It was with some sense of irony that I landed on the 4th of July in Minsk, "Republic" of Belarus, the last dictatorship of Europe. It was no great surprise when I got to the home of my wife's family and found that the lock had been broken on my suitcase and that my laptop was missing. It's my own fault, I somehow forgot what country I would be visiting. To put myself even further out of communication, I also forgot the password for my email. For some reason Yahoo asked me to change that a few months ago so I plugged in something at random. I never had to remember it because my computer had it in memory. I next tried to get a new password by answering my personal questions. No problem with that except in August 2009 I also entered my favorite author. Well, I have about 50 favorite authors so I tried to remember who I might have favored in 2009 and started plugging in names. After I gave a sufficient number of wrong answers, the system locked me out completely. I won't be able to access any emails until after 17 July at which time I can try to correct this back in the US.

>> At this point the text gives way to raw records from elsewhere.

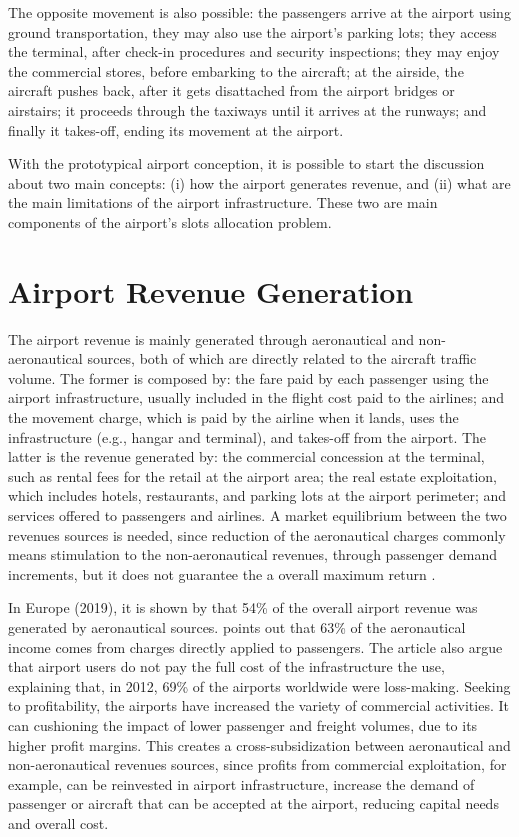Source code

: The opposite movement is also possible: the passengers arrive at the airport using ground transportation, they may also use the airport’s parking lots; they access the terminal, after check-in procedures and security inspections; they may enjoy the commercial stores, before embarking to the aircraft; at the airside, the aircraft pushes back, after it gets disattached from the airport bridges or airstairs; it proceeds through the taxiways until it arrives at the runways; and finally it takes-off, ending its movement at the airport. 

With the prototypical airport conception, it is possible to start the discussion about two main concepts: (i) how the airport generates revenue, and (ii) what are the main limitations of the airport infrastructure. These two are main components of the airport’s slots allocation problem.

\section{Airport Revenue Generation}
\label{revGen}

The airport revenue is mainly generated through aeronautical and non-aeronautical sources, both of which are directly related to the aircraft traffic volume. The former is composed by: the fare paid by each passenger using the airport infrastructure, usually included in the flight cost paid to the airlines; and the movement charge, which is paid by the airline when it lands, uses the infrastructure (e.g., hangar and terminal), and takes-off from the airport. The latter is the revenue generated by: the commercial concession at the terminal, such as rental fees for the retail at the airport area; the real estate exploitation, which includes hotels, restaurants, and parking lots at the airport perimeter; and services offered to passengers and airlines. A market equilibrium between the two revenues sources is needed, since reduction of the aeronautical charges commonly means stimulation to the non-aeronautical revenues, through passenger demand increments, but it does not guarantee the a overall maximum return \cite{ICAO2013}.

In Europe (2019), it is shown by  that 54\% of the overall airport revenue was generated by aeronautical sources.  points out that 63\% of the  aeronautical income comes from charges directly applied to passengers. The article also argue that airport users do not pay the full cost of the infrastructure the use, explaining that, in 2012, 69\% of the airports worldwide were loss-making. Seeking to profitability, the airports have increased the variety of commercial activities. It can cushioning the impact of lower passenger and freight volumes, due to its higher profit margins. This creates a cross-subsidization between aeronautical and non-aeronautical revenues sources, since profits from commercial exploitation, for example, can be reinvested in airport infrastructure, increase the demand of passenger or aircraft that can be accepted at the airport, reducing capital needs and overall cost.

I know this all sounds amazingly stupid for a guy who seems to be able to comprehend Tiller wargames, no further comment on that....

Anyway, I'm having an interesting time here in Minsk, suddenly I'm rich. The local dictator has screwed up the economy so thoroughly that they're having quite an economic crisis right now. Since the beginning of the year the Belarus ruble has lost over 50% of its value. You could get 3115 rubles for a US dollar in May before a government devaluation. The rate today is just under 5000 for a dollar, but there aren't any dollars (or Euro) available in the banks. The real rate, or black market rate, is a little different. On 6 July my brother in law got me 6000 rubles for each dollar, two days later I bought some more and the rate was 6250 per dollar. People are very eager to get dollars, or any other kind of reliable currency. That's usually not possible so they buy any kind of nonperishable product just to get rid of the rubles. Over here the US dollar is the unofficial currency, it has been ever since the dissolution of the CCCP. My brother in law owns a truck and car repair shop with one other partner, they only accept dollars or Euro in payment. Regular employees, paid in ruble, end up with less value in each paycheck, retirees are in a particularly deplorable situation. Agriculture in this country is produced by collective farms and the economic model is based on the dictator's concept of central planning which he calls "market socialism." Somebody tell me why that isn't working.
Thanks for the story of your trip so far (sorry about your laptop :( ), always interesting to read first hand accounts of how everyday life is in some of the less well know ex USSR countries.
...and today I could get 6500 rubles for my dollar, up to 7000 if I can find people desperate enough. The official exchange rate remains at just under 5000.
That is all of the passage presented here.